El inicio del curso universitario ha revolucionado el botellón en la capital malagueña. Esto es así hasta el punto que ha supuesto su regreso a las calles del centro histórico, casi dos años después. Éste es el tiempo que hace desde su traslado de la Plaza de la Merced al Paseo de los Curas. Aunque éste sigue siendo el único lugar donde se puede beber en la calle, en las últimas semanas los jóvenes cargados con el pack de bebida y hielo se ha dispersado por todo el centro. No hay una ubicación definida como antiguamente la Plaza de la Merced, pero sí muchas pequeñas aglomeraciones de personas consumiendo alcohol en la vía pública, entre las que destacan los aledaños del Teatro Cervantes y la Catedral, pero sobre todo la Plaza Mitjana.

Varios factores han motivado la dispersión del botellón desde el Paseo de los Curas. Según fuentes municipales, el principal es la llegada de nuevos universitarios. "Con el inicio del curso siempre pasa lo mismo, viene gente de otras localidades y la tendencia es camuflarse en alguna de las plazoletas del centro", explica Mario Cortés, director del Área de Juventud del Ayuntamiento. Pero éste no es el único motivo, la ambigüedad de la ley antibotellón de la Junta también contribuye a ello.

En Málaga se puede hacer botellón los viernes y sábados por la noche, además de las vísperas de festivos, en el Paseo de los Curas. Sólo allí y estos días, aunque antes también estaba permitido los jueves. En el resto de emplazamientos, beber alcohol en la vía pública está prohibido. ¿Pero por qué puede tomarse una copa una persona en la Plaza Mitjana si la compra en un bar y no si la lleva de casa? En este sentido existe un vacío legal, dado que la limitación que establece la Junta es "la permanencia y concentración de personas que se encuentren consumiendo bebidas o realizando otras actividades que pongan en peligro la pacífica convivencia ciudadana fuera de las zonas del término municipal que el Ayuntamiento haya establecido como permitidas", según reza literalmente la citada ley, promulgada en 2006. Es decir, sobre la procedencia del alcohol no hace referencia el texto y el mismo ruido hace quien compra una copa en una terraza que el ciudadano que trae una botella de casa. He aquí otro de los motivos que impulsan a los jóvenes a salirse del botellódromo oficial y acercarse a las zonas de influencia de los bares.

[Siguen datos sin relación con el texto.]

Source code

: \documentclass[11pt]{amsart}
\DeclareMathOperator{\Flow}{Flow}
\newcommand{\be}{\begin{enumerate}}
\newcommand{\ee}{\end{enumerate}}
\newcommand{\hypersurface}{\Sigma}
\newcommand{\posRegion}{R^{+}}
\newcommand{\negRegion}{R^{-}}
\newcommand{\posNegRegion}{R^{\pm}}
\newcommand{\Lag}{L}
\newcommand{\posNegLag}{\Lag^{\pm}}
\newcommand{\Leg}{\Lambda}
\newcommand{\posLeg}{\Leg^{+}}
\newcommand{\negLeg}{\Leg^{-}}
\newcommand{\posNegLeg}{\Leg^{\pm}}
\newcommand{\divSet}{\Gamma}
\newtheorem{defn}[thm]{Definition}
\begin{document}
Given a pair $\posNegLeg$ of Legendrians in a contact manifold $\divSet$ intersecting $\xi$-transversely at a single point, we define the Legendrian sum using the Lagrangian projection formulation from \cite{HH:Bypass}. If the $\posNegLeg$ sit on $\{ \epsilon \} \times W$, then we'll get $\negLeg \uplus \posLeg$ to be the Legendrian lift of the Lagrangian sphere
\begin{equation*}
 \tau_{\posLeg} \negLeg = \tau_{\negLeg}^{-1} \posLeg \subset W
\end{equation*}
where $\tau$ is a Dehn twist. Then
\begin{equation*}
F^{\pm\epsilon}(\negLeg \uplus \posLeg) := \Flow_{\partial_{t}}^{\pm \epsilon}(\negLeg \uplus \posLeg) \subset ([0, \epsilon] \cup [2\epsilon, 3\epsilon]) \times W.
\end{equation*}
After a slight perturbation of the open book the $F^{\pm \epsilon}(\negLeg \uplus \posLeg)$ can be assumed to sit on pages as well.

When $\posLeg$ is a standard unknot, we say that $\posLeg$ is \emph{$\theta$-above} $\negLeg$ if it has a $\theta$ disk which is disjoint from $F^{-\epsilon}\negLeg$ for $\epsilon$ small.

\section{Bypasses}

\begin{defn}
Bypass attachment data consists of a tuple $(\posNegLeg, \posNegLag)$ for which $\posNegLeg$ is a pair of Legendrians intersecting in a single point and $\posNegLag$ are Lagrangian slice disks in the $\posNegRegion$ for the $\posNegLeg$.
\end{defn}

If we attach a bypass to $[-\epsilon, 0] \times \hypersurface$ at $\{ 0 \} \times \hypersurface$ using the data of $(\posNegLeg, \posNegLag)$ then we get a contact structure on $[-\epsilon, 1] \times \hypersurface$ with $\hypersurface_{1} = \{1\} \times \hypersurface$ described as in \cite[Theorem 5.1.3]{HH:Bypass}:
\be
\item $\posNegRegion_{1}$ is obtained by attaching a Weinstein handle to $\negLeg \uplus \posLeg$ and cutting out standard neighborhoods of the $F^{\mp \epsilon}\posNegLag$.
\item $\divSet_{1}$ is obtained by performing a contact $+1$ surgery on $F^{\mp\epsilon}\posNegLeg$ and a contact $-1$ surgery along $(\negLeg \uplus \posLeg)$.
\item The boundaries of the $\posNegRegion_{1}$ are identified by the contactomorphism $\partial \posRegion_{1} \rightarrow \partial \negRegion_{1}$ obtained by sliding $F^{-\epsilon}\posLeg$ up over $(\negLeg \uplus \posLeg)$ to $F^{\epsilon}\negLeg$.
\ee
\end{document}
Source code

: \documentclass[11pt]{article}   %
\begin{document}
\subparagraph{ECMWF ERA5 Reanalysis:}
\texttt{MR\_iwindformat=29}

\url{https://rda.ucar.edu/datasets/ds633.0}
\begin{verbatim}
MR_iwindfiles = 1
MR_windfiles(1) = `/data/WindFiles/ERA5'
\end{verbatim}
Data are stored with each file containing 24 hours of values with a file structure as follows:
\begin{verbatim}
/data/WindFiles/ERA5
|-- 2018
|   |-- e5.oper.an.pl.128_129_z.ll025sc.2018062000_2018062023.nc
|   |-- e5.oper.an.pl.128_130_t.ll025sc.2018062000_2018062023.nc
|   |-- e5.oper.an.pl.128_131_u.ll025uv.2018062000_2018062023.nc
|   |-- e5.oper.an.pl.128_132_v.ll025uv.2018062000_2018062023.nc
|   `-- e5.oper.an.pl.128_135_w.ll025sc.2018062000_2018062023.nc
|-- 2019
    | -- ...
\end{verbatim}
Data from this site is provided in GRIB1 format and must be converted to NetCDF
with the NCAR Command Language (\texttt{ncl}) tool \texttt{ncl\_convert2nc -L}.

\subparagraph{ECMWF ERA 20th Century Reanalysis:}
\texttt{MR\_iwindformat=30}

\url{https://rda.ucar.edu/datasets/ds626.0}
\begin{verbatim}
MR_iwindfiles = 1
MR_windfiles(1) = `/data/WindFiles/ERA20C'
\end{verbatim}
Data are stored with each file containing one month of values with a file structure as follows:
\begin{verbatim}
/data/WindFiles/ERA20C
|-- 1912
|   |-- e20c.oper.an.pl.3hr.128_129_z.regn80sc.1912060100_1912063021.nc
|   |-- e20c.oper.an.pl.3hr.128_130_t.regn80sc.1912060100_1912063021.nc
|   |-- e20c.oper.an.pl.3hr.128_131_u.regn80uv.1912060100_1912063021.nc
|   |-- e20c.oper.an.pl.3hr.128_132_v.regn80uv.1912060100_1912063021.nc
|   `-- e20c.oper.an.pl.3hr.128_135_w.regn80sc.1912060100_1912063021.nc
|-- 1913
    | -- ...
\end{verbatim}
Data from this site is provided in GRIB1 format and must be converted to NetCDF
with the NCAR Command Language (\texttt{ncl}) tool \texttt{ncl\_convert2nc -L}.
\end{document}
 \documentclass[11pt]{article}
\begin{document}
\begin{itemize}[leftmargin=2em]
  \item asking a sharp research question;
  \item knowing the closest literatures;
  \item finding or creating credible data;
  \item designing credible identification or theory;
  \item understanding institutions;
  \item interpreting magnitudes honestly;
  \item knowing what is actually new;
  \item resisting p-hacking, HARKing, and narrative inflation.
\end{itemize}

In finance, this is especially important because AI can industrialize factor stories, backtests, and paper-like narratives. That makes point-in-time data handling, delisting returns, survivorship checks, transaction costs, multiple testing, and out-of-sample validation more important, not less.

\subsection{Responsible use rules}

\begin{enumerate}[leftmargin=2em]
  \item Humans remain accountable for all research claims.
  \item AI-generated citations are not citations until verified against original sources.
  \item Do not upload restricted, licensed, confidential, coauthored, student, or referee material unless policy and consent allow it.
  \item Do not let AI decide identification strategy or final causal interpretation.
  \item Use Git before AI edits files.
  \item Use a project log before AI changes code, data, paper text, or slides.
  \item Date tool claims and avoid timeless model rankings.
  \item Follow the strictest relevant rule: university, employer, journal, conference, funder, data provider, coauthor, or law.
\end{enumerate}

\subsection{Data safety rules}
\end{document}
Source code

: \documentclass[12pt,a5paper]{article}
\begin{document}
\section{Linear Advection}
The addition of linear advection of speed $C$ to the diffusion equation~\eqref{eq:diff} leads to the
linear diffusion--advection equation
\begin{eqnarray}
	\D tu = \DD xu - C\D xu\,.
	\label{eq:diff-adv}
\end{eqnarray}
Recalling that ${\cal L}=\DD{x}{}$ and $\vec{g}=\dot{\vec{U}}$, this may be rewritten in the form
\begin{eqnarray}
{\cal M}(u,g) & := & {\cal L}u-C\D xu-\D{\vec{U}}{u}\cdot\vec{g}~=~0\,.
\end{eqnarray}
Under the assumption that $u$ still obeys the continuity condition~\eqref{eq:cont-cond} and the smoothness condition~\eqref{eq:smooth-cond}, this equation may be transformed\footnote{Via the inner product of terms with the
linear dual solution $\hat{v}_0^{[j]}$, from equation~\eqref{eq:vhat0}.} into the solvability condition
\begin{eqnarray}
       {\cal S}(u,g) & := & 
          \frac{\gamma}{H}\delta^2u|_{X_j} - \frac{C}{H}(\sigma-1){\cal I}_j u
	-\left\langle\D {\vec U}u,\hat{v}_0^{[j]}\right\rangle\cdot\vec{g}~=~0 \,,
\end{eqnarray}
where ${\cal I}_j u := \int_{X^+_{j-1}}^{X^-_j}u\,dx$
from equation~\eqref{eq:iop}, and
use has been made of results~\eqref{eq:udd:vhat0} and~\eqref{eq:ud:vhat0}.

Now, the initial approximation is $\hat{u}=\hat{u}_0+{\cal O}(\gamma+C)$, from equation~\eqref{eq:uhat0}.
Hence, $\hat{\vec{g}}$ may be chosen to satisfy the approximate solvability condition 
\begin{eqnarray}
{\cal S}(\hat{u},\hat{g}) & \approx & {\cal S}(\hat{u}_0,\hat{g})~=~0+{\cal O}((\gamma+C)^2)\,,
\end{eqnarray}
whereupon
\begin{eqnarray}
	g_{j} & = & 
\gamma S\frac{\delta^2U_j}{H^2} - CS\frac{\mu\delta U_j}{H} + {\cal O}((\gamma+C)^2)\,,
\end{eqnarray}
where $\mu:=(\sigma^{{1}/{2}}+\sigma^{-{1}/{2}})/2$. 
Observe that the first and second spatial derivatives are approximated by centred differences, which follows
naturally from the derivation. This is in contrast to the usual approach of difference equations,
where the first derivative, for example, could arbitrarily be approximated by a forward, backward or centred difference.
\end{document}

Hasta el pasado mes de agosto, los jueves también se podía hacer botellón. Pero ya no. "Pedimos un informe tanto al Servicio de Atención a la Movida (SAM) como a la Policía Municipal y salvo días puntuales, los jueves acudían entre 200 y 500 personas, por lo que sale más barato invitarles a copas en un bar que montar todo el dispositivo", añade Cortés. En tiempos de crisis, parece que todo recorte es poco. En este sentido, el Ayuntamiento pretende ahorrarse unos 400.000 euros anuales con esta medida, dado que los jueves suponen el 25% de los botellones del año, según las mismas fuentes, y el Consistorio invierte anualmente en el dispositivo del Paseo de los Curas un millón de euros en Limasa; unos 300.000 euros en la instalación de urinarios; 50.000 euros en la instalación de papeleras, además del sueldo extra de los policías municipales que participan en el operativo nocturno del botellón.

Pero el ciudadano que el jueves salía al Paseo de los Curas, ahora busca otro sitio. Y al ser "pocos" para montar el dispositivo se dispersan por toda la ciudad.